Maaşları da öyle gemicik kadar alacak kadar falan değil,
yoksulluk sınırının epey altında.
***
Yakın geçmişe kadar, mezun olan her subay Cumhurbaşkanı olma hayali kurarken
gizli bir güç astsubayları bir adım dahi ileri götürmemek için çalıştı durdu.
Mesela;
Çalışırken Hukuk Fakültesini bitiren bir subay anında ‘Askeri Savcı’ veya ‘Hakim’ olarak atanırken, aynı okulu bitiren astsubaya “Hayırlı olsun şekerim haydi eğitim alanına” dediler.
***
İstekli ve yeterli olan birçok astsubay helikopter pilotu oldu bir dönem.
O güç, “Subaydan başkasına pilotluk yakışmaz” dedi, pilot astsubayları subay yaptılar.
***
Emekli olan bir astsubay siyasete atılmıştı. Partisi iktidara gelince de Milli Savunma Bakanı yapmak istedi onu.
O gizli güç tekrar devreye girdi,
vazgeçtiler, vazgeçirildiler.
***
Kışlada subayların yaptığı her görevi bilmek ve yapmak zorundadırlar. Yaparlar da.
Ancak çuvalla sorumluluk verildiği halde, yetki verilmez.
***
Hepsi, OYAK’ın (Ordu Yardımlaşma Kurumu) mecburi üyeleridirler. Üye olmama lüksleri yoktur. Deli Dumrul misali maaşlarından kesinti yapan OYAK, sayıca en fazla üyesi astsubaylar olmasına rağmen subaylara daha yakındır. Çünkü subaylar yönetir.
***
TSK personelinin en çok muzdarip olduğu konulardan biri de ‘zimmet’ dir.

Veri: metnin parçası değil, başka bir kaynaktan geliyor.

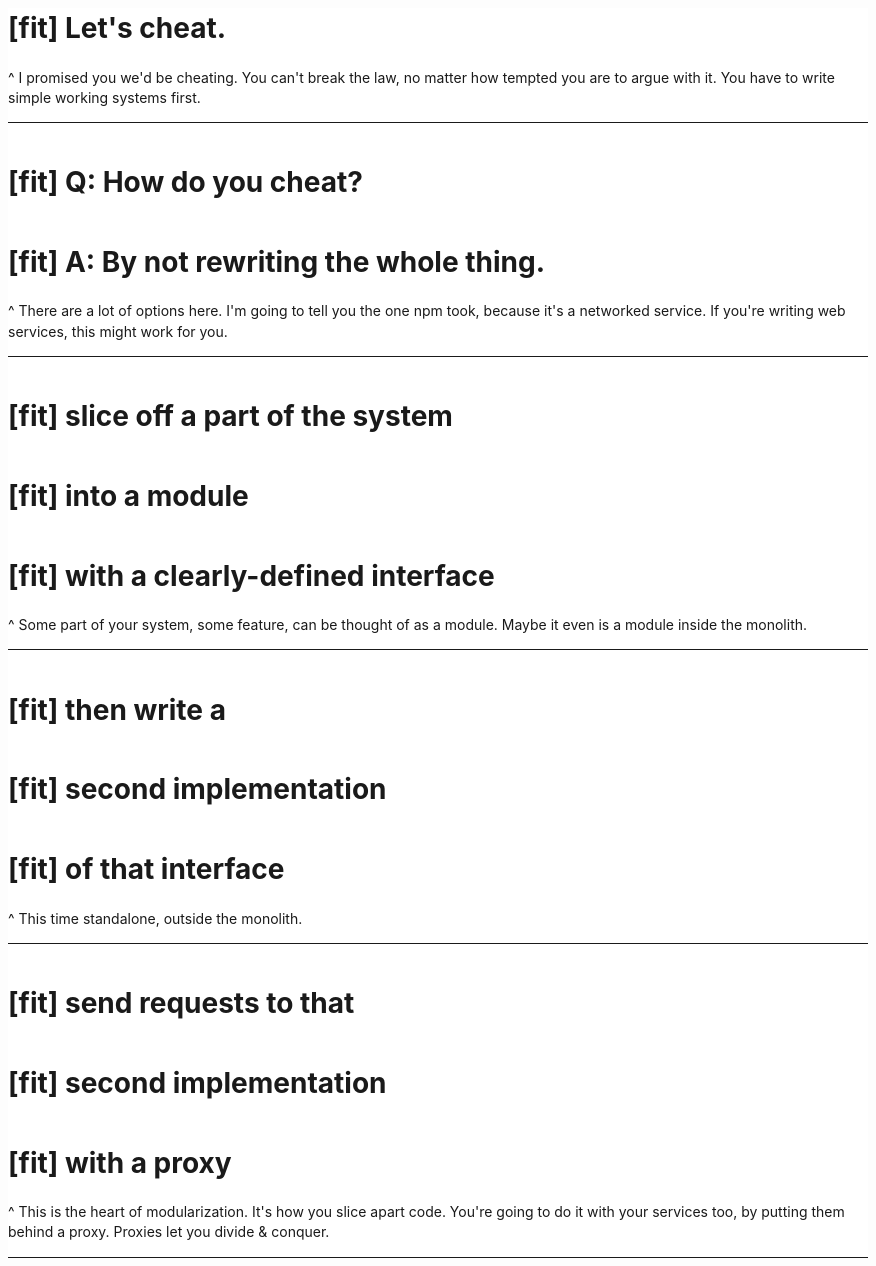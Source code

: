 # [fit] Let's cheat.

^ I promised you we'd be cheating. You can't break the law, no matter how tempted you are to argue with it. You have to write simple working systems first.

---

# [fit] Q: How do you cheat?
# [fit] A: By not rewriting the whole thing.

^ There are a lot of options here. I'm going to tell you the one npm took, because it's a networked service. If you're writing web services, this might work for you.

---

# [fit] slice off a part of the system
# [fit] into a module
# [fit] with a clearly-defined interface

^ Some part of your system, some feature, can be thought of as a module. Maybe it even is a module inside the monolith.

---

# [fit] then write a
# [fit] second implementation
# [fit] of that interface

^ This time standalone, outside the monolith.

---

# [fit] send requests to that
# [fit] second implementation
# [fit] with a proxy

^ This is the heart of modularization. It's how you slice apart code. You're going to do it with your services too, by putting them behind a proxy. Proxies let you divide & conquer.

---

‘Birliğinin yaptığı ve yapamadığı her şeyden sorumlu olan subaylar’ nedense zimmetten sorumlu değillerdir, bilin bakalım kimler sorumludur?
***
Albaylıktan emekli olan subay, ilk mezun olduğunda aldığı maaşın neredeyse iki katını alır.
Astsubay emekli olur,
ilk mezun olduğunda aldığı maaşı bir daha rüyasında bile göremez.
***
Çalışırken mağduriyetlerini dile getirme gibi lüksleri de yok gibi bir şeydir.
Eşleri ve çocukları da yaşar bu zorlukları,
onlar da askerdir bi’nevi.
Risk bölgesinde, Güneydoğu’da yem gibidir çoğu, orada burada kirada otururlar.
Lojman dışında asla yaşayamayan subaylar sayesinde lojman sayısı yetersizdir çünkü.
***
Uzun lafın kısası mağdurdur bu fedakar insanlar.
Kazasız belasız emekli olan her astsubayın heykeli dikilse yeridir bence.